Wednesday, 6 February 2013

DH Lawrence: A New Consciousness

DH Lawrence at 21 years old (Wikimedia Commons).

I have beside me a stack of books by and about three of my favourite writers: Rainer Maria Rilke, Thomas Hardy and DH Lawrence. Right now I've nearly finished DH Lawrence: The Savage Pilgrimage by his friend and admirer Catherine Carswell. It's a fascinating narrative. Through Carswell I feel I've got closer to the character and personality of Lawrence than in any other biography of him I've read.

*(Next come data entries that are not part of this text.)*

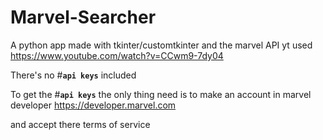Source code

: # Marvel-Searcher
A python app made with tkinter/customtkinter and the marvel API
yt used https://www.youtube.com/watch?v=CCwm9-7dy04

There's no #**`api keys`** included

To get the #**`api keys`** the only thing need is to make an account in marvel developer https://developer.marvel.com

and accept there terms of service
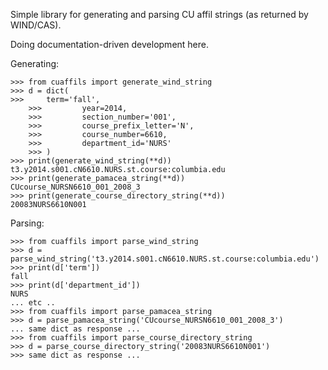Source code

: Simple library for generating and parsing CU affil
strings (as returned by WIND/CAS).

Doing documentation-driven development here.

Generating:

    >>> from cuaffils import generate_wind_string
    >>> d = dict(
    >>>     term='fall',
		>>> 		year=2014,
		>>> 		section_number='001',
		>>> 		course_prefix_letter='N',
		>>> 		course_number=6610,
		>>> 		department_id='NURS'
		>>> )
    >>> print(generate_wind_string(**d))
    t3.y2014.s001.cN6610.NURS.st.course:columbia.edu
    >>> print(generate_pamacea_string(**d))
    CUcourse_NURSN6610_001_2008_3
    >>> print(generate_course_directory_string(**d))
    20083NURS6610N001

Parsing:

    >>> from cuaffils import parse_wind_string
    >>> d = parse_wind_string('t3.y2014.s001.cN6610.NURS.st.course:columbia.edu')
    >>> print(d['term'])
    fall
    >>> print(d['department_id'])
    NURS
    ... etc ..
    >>> from cuaffils import parse_pamacea_string
    >>> d = parse_pamacea_string('CUcourse_NURSN6610_001_2008_3')
    ... same dict as response ...
    >>> from cuaffils import parse_course_directory_string
    >>> d = parse_course_directory_string('20083NURS6610N001')
    >>> same dict as response ...
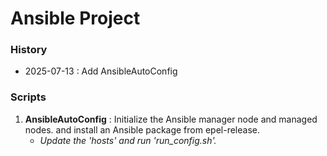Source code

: # Ansible Project
### History
- 2025-07-13 : Add AnsibleAutoConfig
### Scripts
1. **AnsibleAutoConfig** : Initialize the Ansible manager node and managed nodes. and install an Ansible package from epel-release.
    - _Update the 'hosts' and run 'run_config.sh'._
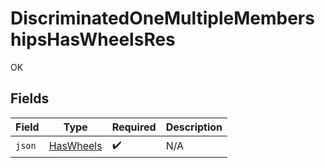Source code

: # DiscriminatedOneMultipleMembershipsHasWheelsRes

OK


## Fields

| Field                                         | Type                                          | Required                                      | Description                                   |
| --------------------------------------------- | --------------------------------------------- | --------------------------------------------- | --------------------------------------------- |
| `json`                                        | [HasWheels](../../models/shared/HasWheels.md) | :heavy_check_mark:                            | N/A                                           |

Lawrence spent some of the happiest times of his relatively short life (he died of complications resulting from tuberculosis at the age of forty-four) in Taos, New Mexico. He identified immediately with Native American culture, joining in at times with ritual Indian dances. Out of this experience, and his trips over the border into Mexico, came the novel The Plumed Serpent. For Lawrence, old pre-Christian ways of life still retained a true consciousness of what it was to be fully human, a primal life-force guided by feeling not intellect — far removed from what he regarded as insipid, sanctimonious, hypocritical western Christian society.

In New Mexico, and for the first time, he found physical relief from the 'cheerful, triumphant success' which was killing the white races with ennui. He became a partaker as well as a spectator. Not by the abnegation of the Christian saint or the Oriental fakir, not by the psychic powers of the yogi, not by the short cut by which a modern world contemplates the conquest of the cosmos by science, not by any victory over matter by either the spirit or the intellect did Lawrence see the possibility of our salvation from boredom and sterility. We were all starving in the midst of plenty. Nothing was needed but for us to perceive religiously that the cosmos itself was alive, and to enter into the richness of that perception. In wrestling with a live cosmos men would immediately become themselves gods of a kind — fallible still, but potent with cosmic energy. Then, and only then, could man properly solve his great problems. But to do so we had to 'destroy our own conception', our accustomed consciousness.